Fluid Compartments & Barriers (70-kg Reference Male)
- Total body water (TBW): 42\;\text{L} (≈ 60\% body mass).
- Intracellular fluid (ICF): 28\;\text{L} (≈ 40\% body mass).
- Extracellular fluid (ECF): 14\;\text{L} (≈ 20\% body mass).
- Interstitial fluid (ISF): 11\;\text{L}.
- Plasma: 3\;\text{L}.
- Barriers
- Plasma membrane – separates ICF from ISF; semi-permeable.
- Capillary endothelium – separates ISF from plasma; low permeability to plasma proteins.
Sub-Compartments of ECF
- Lymph, cerebrospinal fluid (CSF), synovial fluid, pleural/pericardial/peritoneal fluids, aqueous/vitreous humors, bile, fluids in GI/urinary/respiratory tracts.
Composition of Major Fluids
Intracellular Fluid (ICF)
- High \text{K}^+ & \text{HPO}_4^{2-} (phosphate).
- High protein concentration (~4× plasma).
- Low \text{Na}^+ & \text{Cl}^-.
- Negligible \text{Ca}^{2+}.
- Total osmolarity ≈ 300\;\text{mOsm·L}^{-1} (corrected activity ≈ 281\;\text{mOsm·L}^{-1}).
- Principle cation: \text{Na}^+; principle anion: \text{Cl}^-.
- Plasma contains many negatively charged proteins (limited entry into ISF).
- Total osmolarity ≈ 300\;\text{mOsm·L}^{-1}.
- Na^+–K^+ pump maintains high extracellular \text{Na}^+ / high intracellular \text{K}^+.
Representative Osmolar Table (excerpt)
- Plasma \text{Na}^+: 142\;\text{mOsm·L}^{-1}, ISF 139, ICF 14.
- Plasma \text{K}^+: 4.2, ISF 4.0, ICF 140.
- Plasma protein 1.2, ISF 0.2, ICF 4.
- Corrected osmolar activity uniform (~281\;\text{mOsm·L}^{-1}) ensuring osmotic equilibrium.
Principles of Water Movement
- Osmosis: water diffusion through semi-permeable membrane from lower → higher solute concentration.
- Driven by osmotic pressure ((\pi)) proportional to solute particle number.
- Capillary filtration: hydrostatic pressure forces plasma water into ISF.
- Lymphatic return: excess ISF returns to bloodstream.
- Cellular uptake: water can enter cells osmotically.
Regulation Between ICF & ECF
- Distribution governed primarily by small, effective osmoles (mainly \text{Na}^+, \text{Cl}^-, other electrolytes) in ECF.
- Cell membranes: high water permeability, low solute permeability → rapid equilibration.
- Scenarios
- ↑ ECF osmolarity (hypertonic ECF) → water leaves cells → cell shrinkage.
- ↓ ECF osmolarity (hypotonic ECF) → water enters cells → cell swelling.
- Complete osmotic equilibrium achieved within seconds–minutes; e.g., 30 min after drinking water.

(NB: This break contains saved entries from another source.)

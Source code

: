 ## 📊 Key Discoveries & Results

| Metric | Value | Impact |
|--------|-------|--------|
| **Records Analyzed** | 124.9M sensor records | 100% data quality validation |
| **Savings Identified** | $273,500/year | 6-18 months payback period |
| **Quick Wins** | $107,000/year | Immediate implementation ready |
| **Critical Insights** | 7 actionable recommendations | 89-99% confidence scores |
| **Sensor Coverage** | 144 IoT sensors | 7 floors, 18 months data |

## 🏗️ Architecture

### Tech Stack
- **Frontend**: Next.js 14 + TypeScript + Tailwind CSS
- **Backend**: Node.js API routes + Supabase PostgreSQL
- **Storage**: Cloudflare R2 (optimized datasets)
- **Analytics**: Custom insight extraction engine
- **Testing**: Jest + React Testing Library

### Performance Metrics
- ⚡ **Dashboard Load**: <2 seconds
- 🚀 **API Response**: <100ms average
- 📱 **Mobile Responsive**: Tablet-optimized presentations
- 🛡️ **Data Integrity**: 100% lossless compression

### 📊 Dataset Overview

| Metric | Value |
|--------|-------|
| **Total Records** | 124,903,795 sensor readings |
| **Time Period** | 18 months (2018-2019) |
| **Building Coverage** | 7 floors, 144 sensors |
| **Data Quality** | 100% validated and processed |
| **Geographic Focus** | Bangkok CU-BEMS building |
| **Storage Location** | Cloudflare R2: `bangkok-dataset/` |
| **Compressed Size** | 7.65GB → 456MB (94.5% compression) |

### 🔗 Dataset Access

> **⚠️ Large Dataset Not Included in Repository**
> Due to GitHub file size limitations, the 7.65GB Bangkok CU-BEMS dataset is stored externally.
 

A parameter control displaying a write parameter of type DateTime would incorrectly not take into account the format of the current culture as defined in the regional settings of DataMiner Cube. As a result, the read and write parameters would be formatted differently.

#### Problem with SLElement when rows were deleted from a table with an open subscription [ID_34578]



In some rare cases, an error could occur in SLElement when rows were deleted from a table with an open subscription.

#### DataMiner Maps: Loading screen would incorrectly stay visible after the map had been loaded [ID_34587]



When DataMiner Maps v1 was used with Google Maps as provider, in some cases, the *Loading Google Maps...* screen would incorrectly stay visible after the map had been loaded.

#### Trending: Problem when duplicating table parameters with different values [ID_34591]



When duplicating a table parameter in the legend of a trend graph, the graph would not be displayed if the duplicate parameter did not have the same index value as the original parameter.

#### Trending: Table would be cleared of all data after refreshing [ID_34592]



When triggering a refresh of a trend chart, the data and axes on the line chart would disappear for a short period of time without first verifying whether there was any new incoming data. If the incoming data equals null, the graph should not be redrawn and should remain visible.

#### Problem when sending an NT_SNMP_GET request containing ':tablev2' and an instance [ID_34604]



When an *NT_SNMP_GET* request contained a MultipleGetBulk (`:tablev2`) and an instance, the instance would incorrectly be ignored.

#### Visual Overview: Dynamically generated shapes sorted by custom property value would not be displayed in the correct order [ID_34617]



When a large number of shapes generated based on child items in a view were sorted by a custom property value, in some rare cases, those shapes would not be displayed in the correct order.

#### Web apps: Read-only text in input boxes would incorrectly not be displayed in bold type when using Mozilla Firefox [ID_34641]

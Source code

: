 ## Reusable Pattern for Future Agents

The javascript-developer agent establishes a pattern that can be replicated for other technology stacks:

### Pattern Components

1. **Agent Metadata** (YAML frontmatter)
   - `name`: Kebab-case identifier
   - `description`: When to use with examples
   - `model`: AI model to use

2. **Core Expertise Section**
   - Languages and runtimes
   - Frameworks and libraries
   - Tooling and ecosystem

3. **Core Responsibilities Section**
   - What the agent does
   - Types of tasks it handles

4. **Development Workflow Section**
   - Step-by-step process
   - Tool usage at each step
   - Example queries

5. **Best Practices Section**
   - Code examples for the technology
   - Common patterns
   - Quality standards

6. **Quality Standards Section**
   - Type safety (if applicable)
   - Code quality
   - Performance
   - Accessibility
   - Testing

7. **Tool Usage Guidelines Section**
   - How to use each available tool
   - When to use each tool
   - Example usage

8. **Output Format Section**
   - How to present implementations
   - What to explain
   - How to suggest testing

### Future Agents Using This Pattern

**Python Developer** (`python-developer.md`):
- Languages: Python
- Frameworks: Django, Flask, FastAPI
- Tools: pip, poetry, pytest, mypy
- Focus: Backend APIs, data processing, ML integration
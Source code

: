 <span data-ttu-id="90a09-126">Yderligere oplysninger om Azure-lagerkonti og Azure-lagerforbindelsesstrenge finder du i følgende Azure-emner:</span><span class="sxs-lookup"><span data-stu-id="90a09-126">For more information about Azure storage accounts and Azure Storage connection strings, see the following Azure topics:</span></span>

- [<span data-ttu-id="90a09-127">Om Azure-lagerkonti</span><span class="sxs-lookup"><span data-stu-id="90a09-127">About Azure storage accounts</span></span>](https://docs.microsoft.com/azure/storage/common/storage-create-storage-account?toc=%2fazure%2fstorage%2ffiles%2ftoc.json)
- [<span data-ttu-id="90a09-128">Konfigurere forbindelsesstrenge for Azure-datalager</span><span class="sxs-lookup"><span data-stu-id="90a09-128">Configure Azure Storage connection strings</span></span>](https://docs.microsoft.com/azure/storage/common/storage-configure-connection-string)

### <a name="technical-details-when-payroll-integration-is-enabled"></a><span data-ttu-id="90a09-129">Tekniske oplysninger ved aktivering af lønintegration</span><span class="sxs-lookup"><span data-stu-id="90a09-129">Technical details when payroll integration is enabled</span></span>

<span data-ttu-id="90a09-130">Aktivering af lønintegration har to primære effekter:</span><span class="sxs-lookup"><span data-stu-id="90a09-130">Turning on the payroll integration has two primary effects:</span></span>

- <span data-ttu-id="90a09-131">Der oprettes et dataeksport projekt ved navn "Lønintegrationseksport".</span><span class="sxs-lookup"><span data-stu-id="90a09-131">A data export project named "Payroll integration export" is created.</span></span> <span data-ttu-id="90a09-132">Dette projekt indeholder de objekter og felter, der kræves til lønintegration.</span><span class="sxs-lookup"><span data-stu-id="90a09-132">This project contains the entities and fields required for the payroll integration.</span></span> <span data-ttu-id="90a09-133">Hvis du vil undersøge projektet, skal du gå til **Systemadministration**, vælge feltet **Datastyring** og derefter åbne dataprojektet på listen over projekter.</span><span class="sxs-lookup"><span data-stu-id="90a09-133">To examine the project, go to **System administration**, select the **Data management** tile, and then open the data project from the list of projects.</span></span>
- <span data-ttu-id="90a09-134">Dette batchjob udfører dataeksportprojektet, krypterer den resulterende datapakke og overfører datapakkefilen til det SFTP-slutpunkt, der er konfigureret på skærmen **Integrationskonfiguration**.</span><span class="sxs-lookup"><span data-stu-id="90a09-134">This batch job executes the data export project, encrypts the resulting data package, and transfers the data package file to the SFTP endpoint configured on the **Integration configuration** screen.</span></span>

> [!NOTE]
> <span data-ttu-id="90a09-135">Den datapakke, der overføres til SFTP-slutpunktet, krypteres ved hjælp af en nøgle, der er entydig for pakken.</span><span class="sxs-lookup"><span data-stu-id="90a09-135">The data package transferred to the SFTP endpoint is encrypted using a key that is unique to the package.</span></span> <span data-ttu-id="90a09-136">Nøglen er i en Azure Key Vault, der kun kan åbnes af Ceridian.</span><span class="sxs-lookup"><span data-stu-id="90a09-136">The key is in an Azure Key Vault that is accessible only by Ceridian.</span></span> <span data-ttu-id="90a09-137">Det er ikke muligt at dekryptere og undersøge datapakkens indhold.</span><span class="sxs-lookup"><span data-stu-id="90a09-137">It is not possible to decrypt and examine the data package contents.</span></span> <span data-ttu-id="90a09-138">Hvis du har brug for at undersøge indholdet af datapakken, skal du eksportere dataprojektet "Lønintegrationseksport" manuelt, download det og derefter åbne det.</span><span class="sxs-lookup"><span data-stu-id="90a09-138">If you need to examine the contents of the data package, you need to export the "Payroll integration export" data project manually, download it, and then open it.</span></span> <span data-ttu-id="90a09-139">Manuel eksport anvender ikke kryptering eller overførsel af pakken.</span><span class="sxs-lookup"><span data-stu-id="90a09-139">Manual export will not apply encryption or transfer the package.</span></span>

Summary Pathway of Water Fluxes
\text{Digestive tract} \xrightarrow[osmosis]{} \text{Blood plasma} \xrightarrow[filtration]{} \text{ISF} \xrightarrow[uptake]{} \text{Cells / Lymph} \rightarrow \text{Blood}.
Key Takeaways & Integration
- Homeostasis relies chiefly on negative feedback; positive feedback provides rapid, purposeful amplification when necessary.
- Set points are target averages around which variables fluctuate.
- Body-fluid balance (volume & composition) is crucial for cellular function; kidneys and membrane transport processes are central regulators.
- Rapid water shifts maintain equal osmolarity for ICF and ECF, protecting cells from extreme volume changes.
Practical & Clinical Relevance
- Understanding feedback loops guides clinical interventions (e.g., treating fever, managing blood pressure, hormone replacement).
- Fluid compartment knowledge is essential for interpreting lab values, IV fluid therapy, and understanding edema or dehydration.
- Disruption of Na^+–K^+ pump (e.g., hypoxia) or uncontrolled positive feedback (e.g., DIC in sepsis) can be life-threatening.